How to complete this task:
Could you report every line from the entries that includes the word "corresponding"?

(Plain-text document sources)

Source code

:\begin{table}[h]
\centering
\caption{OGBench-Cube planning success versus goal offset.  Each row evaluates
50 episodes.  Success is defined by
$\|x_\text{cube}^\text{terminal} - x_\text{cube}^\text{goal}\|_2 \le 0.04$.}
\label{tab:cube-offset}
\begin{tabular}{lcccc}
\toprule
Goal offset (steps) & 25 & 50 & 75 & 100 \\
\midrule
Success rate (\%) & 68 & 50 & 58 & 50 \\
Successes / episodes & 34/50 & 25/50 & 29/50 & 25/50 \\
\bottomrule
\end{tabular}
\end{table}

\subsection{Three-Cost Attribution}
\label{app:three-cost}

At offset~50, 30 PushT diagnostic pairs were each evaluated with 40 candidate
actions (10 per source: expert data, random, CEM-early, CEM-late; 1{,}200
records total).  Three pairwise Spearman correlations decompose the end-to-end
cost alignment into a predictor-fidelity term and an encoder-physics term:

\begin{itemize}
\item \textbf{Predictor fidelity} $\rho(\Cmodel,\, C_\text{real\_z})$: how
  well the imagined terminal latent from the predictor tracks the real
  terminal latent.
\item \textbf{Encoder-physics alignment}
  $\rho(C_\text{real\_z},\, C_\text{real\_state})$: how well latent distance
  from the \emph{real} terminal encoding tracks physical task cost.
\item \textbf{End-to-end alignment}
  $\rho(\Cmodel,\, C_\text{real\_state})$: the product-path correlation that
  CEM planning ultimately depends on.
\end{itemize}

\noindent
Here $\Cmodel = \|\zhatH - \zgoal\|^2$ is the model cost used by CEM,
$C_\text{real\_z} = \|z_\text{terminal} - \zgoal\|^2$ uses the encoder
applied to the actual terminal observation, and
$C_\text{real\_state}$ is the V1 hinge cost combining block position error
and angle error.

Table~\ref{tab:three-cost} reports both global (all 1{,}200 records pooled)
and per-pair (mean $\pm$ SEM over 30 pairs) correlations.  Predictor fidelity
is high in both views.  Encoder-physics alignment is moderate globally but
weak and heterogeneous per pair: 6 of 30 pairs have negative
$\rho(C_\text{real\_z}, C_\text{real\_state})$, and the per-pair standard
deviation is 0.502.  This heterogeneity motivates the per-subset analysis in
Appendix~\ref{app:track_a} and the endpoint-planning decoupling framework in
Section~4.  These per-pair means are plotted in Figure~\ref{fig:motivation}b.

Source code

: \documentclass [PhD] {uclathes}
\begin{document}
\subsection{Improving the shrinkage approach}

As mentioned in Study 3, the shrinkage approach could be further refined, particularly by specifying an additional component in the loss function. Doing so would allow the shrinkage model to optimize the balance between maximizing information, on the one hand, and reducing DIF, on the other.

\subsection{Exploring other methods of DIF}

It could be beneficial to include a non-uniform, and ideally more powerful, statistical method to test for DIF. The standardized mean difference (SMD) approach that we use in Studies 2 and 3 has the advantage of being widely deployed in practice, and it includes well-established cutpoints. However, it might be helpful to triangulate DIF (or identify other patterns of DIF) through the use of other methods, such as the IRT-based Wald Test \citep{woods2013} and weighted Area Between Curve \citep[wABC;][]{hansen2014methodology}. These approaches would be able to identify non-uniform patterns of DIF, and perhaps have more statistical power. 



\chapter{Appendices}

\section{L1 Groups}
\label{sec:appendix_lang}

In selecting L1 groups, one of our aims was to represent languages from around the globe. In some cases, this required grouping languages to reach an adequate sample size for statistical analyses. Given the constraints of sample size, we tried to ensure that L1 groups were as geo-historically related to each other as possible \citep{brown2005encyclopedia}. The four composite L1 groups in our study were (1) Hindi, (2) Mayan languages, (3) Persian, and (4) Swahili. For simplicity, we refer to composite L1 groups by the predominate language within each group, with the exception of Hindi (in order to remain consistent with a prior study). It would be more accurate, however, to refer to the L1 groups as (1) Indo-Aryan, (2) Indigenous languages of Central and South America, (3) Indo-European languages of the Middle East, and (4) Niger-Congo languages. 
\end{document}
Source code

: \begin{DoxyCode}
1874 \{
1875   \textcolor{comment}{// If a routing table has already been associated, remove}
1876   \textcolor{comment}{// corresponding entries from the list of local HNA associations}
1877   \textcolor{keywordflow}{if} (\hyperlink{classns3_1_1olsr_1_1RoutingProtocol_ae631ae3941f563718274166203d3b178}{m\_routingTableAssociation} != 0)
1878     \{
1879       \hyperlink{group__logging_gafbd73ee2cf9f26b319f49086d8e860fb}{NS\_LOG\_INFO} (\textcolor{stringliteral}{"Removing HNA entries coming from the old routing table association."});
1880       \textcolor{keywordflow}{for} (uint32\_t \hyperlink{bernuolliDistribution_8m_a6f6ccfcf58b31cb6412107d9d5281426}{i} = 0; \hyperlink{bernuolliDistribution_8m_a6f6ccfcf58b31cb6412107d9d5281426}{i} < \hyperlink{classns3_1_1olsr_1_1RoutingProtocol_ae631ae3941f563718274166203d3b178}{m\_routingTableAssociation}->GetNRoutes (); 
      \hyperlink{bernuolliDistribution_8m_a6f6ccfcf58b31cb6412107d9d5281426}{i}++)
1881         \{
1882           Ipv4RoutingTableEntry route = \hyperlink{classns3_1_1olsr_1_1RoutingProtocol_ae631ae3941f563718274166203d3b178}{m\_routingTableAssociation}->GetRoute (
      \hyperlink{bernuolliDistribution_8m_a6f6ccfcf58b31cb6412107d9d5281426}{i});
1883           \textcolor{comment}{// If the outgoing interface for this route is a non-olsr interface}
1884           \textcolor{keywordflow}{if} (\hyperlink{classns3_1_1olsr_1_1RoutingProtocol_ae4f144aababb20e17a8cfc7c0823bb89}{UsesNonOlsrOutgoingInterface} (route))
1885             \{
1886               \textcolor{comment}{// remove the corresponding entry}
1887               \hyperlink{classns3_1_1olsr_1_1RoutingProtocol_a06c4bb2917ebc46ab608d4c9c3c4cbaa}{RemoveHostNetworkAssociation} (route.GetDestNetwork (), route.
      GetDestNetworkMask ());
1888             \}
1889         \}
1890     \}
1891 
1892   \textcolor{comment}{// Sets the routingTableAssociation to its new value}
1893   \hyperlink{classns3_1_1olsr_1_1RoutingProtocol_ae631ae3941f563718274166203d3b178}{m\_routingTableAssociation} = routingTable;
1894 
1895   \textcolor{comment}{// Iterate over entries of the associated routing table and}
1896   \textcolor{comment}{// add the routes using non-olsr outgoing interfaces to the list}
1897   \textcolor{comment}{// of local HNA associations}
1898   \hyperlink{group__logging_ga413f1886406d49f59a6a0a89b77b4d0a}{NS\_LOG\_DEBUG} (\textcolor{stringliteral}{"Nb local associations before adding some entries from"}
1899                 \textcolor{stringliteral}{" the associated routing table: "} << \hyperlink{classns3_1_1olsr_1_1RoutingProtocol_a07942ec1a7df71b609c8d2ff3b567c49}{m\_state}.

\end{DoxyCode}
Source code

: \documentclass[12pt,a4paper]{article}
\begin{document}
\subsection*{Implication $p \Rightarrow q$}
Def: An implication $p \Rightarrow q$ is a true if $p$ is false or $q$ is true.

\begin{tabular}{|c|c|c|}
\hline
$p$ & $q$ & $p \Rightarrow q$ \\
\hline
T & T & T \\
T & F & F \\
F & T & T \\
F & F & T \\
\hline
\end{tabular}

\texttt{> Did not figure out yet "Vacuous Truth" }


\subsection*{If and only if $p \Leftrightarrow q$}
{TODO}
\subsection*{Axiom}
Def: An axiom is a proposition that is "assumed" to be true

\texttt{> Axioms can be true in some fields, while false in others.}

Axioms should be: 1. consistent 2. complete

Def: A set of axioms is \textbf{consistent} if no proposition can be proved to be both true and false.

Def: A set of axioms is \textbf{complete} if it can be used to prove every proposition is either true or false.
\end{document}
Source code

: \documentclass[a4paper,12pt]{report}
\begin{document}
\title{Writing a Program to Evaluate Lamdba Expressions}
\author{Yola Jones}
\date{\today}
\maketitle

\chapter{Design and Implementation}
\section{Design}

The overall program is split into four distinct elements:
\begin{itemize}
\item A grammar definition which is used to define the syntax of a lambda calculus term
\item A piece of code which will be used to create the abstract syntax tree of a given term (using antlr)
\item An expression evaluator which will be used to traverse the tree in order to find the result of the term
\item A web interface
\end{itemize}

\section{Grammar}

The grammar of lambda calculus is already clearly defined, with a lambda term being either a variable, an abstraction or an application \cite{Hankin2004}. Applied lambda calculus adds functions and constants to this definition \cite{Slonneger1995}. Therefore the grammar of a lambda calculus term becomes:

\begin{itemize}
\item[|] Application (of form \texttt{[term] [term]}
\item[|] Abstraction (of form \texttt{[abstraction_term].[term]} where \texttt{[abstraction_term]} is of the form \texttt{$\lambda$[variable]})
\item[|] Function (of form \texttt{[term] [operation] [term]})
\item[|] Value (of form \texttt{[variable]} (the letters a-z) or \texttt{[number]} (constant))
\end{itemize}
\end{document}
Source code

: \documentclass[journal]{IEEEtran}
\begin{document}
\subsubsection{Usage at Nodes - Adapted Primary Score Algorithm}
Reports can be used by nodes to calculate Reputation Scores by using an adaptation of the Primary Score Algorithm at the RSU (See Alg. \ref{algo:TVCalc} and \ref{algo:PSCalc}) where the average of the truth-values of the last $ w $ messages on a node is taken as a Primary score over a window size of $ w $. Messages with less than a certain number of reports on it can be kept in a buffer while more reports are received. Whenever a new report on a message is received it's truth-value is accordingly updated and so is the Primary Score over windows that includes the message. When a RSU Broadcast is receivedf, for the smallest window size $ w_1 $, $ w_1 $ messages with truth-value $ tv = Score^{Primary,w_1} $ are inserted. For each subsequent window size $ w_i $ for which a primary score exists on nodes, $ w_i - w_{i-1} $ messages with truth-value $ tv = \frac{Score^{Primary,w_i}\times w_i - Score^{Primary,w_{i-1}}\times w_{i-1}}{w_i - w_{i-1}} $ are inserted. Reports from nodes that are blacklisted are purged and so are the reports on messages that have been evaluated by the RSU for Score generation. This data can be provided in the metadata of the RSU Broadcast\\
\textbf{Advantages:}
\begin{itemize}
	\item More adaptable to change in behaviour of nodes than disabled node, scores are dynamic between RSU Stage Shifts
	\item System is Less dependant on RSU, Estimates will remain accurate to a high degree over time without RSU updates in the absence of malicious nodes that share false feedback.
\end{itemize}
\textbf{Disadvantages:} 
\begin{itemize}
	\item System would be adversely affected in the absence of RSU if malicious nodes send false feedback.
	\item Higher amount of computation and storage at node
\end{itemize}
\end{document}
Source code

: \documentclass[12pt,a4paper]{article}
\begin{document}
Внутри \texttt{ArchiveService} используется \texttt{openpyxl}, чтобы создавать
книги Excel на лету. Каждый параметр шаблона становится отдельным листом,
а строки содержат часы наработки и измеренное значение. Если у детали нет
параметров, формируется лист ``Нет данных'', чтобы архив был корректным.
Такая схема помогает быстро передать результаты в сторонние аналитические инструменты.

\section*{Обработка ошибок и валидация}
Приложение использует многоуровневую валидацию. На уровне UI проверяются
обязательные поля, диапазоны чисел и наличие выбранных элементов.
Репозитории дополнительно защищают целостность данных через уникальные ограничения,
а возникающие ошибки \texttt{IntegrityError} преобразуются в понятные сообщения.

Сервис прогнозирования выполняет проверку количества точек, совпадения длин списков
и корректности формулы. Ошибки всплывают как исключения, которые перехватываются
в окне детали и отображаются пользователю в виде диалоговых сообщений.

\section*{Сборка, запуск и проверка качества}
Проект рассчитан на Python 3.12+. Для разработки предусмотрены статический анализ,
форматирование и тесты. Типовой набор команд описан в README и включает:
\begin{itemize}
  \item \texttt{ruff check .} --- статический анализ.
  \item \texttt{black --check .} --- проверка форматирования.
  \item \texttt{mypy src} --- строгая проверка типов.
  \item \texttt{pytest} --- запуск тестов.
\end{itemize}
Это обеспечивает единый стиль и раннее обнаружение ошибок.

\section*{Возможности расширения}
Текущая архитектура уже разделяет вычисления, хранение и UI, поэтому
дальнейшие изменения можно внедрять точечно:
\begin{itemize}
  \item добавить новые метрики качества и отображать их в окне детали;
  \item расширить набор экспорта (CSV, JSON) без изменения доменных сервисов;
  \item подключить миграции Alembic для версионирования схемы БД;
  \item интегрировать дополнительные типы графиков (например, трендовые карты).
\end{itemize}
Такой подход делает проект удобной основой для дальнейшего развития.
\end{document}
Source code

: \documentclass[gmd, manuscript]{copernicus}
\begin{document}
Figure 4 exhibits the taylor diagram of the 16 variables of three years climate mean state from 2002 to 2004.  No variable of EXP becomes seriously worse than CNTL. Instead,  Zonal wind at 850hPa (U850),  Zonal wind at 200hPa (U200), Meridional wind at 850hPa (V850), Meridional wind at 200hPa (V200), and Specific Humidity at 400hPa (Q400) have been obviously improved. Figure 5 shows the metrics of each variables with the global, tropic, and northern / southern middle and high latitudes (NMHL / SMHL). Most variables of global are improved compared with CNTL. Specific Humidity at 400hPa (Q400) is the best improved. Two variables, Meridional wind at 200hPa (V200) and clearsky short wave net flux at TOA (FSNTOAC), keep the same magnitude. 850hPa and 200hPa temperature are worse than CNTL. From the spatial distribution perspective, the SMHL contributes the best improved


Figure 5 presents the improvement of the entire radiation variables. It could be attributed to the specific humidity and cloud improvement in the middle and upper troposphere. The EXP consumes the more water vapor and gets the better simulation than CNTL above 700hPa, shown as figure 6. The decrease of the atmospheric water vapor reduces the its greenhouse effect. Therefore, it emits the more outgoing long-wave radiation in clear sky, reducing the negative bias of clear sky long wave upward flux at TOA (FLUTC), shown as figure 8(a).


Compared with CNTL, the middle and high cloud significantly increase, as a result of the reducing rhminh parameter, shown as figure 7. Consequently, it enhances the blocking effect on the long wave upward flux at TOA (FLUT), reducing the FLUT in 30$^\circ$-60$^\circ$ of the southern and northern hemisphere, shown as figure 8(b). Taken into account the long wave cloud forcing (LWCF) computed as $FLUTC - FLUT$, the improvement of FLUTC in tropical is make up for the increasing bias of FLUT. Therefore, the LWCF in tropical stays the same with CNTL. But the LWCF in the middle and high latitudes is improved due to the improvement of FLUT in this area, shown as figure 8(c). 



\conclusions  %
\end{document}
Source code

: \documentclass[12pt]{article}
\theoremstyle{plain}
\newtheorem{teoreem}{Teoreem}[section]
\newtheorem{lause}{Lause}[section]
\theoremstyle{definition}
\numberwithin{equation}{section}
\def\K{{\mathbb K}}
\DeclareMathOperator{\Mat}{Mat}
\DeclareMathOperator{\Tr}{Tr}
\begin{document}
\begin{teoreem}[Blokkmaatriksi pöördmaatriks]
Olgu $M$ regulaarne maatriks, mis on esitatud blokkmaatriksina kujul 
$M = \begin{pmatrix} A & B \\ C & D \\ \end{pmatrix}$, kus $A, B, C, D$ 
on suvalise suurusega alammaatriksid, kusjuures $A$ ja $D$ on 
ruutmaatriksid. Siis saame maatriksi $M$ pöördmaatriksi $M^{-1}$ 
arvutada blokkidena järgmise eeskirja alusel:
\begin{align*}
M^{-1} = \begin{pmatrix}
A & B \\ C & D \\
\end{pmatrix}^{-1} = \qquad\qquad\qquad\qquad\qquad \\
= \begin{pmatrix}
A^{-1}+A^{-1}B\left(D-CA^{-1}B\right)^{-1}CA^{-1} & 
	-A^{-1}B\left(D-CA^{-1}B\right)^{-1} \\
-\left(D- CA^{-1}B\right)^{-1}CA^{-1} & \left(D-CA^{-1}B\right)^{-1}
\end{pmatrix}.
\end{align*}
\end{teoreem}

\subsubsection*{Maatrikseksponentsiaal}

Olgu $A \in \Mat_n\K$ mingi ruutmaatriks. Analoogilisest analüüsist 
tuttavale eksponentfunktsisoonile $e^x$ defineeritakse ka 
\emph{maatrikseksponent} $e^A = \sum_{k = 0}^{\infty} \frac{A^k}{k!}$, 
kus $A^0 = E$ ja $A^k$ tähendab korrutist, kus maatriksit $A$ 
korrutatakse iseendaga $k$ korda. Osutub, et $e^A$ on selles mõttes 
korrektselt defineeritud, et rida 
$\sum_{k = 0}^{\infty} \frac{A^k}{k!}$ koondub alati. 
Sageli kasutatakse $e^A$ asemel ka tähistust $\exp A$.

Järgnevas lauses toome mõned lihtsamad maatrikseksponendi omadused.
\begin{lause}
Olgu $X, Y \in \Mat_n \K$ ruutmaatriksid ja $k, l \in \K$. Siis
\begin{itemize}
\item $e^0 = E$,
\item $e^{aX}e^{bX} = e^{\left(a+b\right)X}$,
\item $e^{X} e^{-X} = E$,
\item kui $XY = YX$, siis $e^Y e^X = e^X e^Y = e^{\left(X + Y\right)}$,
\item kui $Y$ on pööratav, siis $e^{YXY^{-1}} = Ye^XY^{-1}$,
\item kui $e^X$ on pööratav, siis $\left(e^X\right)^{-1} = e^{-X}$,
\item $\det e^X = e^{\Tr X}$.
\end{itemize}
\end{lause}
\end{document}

Task result:
1876   \textcolor{comment}{// corresponding entries from the list of local HNA associations}
1886               \textcolor{comment}{// remove the corresponding entry}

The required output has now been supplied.